A. Lipietz - L'auteur reprend en gros les thèses de l'articulation des modes de production. Il distingue trois niveaux : la formation nationale, l'armature régionale et le bloc (impérial) multinational [45]. C'est à propos des rapports entre l'État et l'espace que se précise l'explication : c'est la politique qui assure les conditions de la production ; qui intervient "pour accélérer, inhiber ou renverser les procès d'articulation des modes de production coprésents dans la formation sociale" [46]. Ceci se marque au plan spatial par : 1) la reproduction de la spatialité des modes de production, 2) l'articulation spatiale de ces modes (l'évolution des armatures régionales). "Mais l'intervention unificatrice de l'État n'implique pas, bien au contraire, l'uniformisation" ; "Le système d'hégémonie donc peut et doit être modulé suivant les régions" [47]. L'auteur en arrive ainsi à la notion de bloc hégémonique régional (au sens de Gramsci) : les luttes de classe mettent en jeu les tenants de l'ancien ou du nouvel espace [48].

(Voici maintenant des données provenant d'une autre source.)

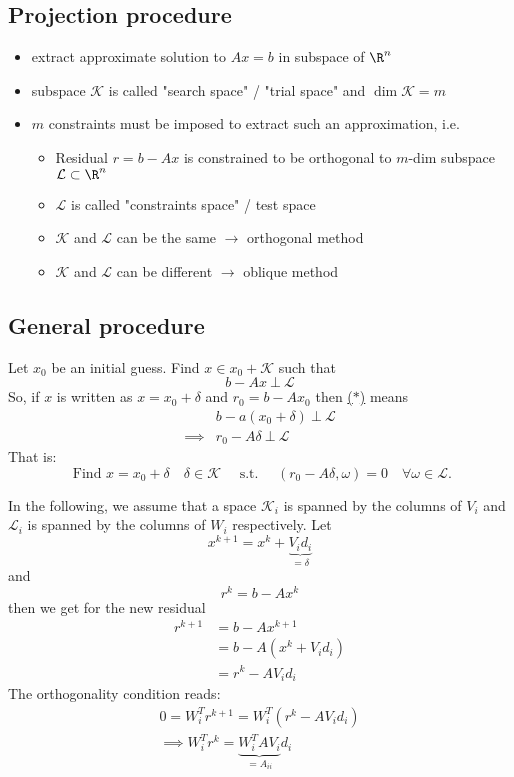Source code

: \subsection*{Projection procedure}
\begin{itemize}
	\item extract approximate solution to $Ax=b$ in subspace of $\R^{n}$
	\item subspace $\mathcal{K}$ is called "search space" / "trial space" and $\dim \mathcal{K} = m$
	\item $m$ constraints must be imposed to extract such an approximation, i.e.
		\begin{itemize}
			\item Residual $r = b -Ax$ is constrained to be orthogonal to $m$-dim subspace $\mathcal{L} \subset  \R^{n}$
			\item $\mathcal{L}$ is called "constraints space" / test space
			\item $\mathcal{K}$ and $\mathcal{L}$ can be the same $\rightarrow$ orthogonal method
			\item $\mathcal{K}$ and $\mathcal{L}$ can be different $\rightarrow$ oblique method
		\end{itemize}
\end{itemize}

\subsection*{General procedure}
\label{sec:General procedure}

Let $x_0$ be an initial guess. Find $x \in x_0 + \mathcal{K}$ such that
\begin{equation}\label{eq:generalproceedstar}\tag{$\ast$}
	b - Ax ~\bot~ \mathcal{L}
\end{equation}
So, if $x$ is written as $x=x_0 + \delta $ and $r_0 = b -Ax_0$ then \href{eq:generalproceedstar}{($\ast$)} means
\begin{align*}
	&b-a(x_0 + \delta ) ~\bot~\mathcal{L} \\
	\implies &r_0 - A \delta ~\bot~ \mathcal{L}
\end{align*}
That is:
\[
	\text{ Find } x = x_0 + \delta \quad \delta  \in \mathcal{K} \quad\text{ s.t. }\quad (r_0 - A \delta  , \omega ) = 0 \quad \forall \omega  \in \mathcal{L}
.\] 

In the following, we assume that a space $\mathcal{K}_{i}$ is spanned by the columns of $V_{i}$ and $\mathcal{L}_{i}$ is spanned by the columns of $W_{i}$ respectively.
Let
\[
x^{k+1} = x^{k} + \underbrace{V_{i}d_{i}}_{=\delta } 
\] 
and
\[
r^{k} = b - Ax^{k}
\] 
then we get for the new residual
\begin{align*}
	r^{k+1} &= b - Ax^{k+1} \\
			&= b- A(x^{k} + V_{i}d_{i}) \\
			&= r^{k} - AV_{i}d_{i}
\end{align*}
The orthogonality condition reads:
\begin{align*}
	0 = W_{i}^{T}r^{k+1} = W_{i}^{T}(r^{k}- AV_{i}d_{i}) \\
	\implies W_{i}^{T} r^{k} = \underbrace{W_{i}^{T} A V_{i}}_{= A_{ii}} d_{i} 
\end{align*}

M. Hechter - Bourque explique pourquoi il préférerait l'expression de "domination intérieure" à celle de "colonialisme interne" [49]. Les tenants de cette dernière interprétation sont très nombreux (notamment à propos du cas latino-américain ou européen) mais nous avons retenu Hechter, bien que non-marxiste, à cause de son profond sens critique et historique [50]. En effet la critique du culturalisme, de l'ethnicité est une dimension indispensable dans l'approche globale de l'inégal développement et l'absence de réflexion sur ce point nous handicape grandement en France. Pour Hechter le mécanisme d'inégalité renforce les formes ethniques de communication et de résistance : "The concatenation of residential and occupational segregation gives a decisive advantage to the development of ethnic rather than class soliclarity" [51]. Son approche conduit à la notion d'une division culturelle du travail (cultural division of labor, cultural division in labor) : une division du travail qui est aussi une division différence-opposition entre groupes culturels [52]. L'hypothèse que l'élément idéologique et culturel peut intervenir dans le mécanisme de fonctionnement de la division sociale (par branche, région, population) est d'autant plus pertinente que l'on prend également en [106] considération l'idéologie nationale comme instrument de domination. L'idéologie nationale dominante peut ou non être aussi d'ordre ethnique car elle a une vocation pluriclassiste [53].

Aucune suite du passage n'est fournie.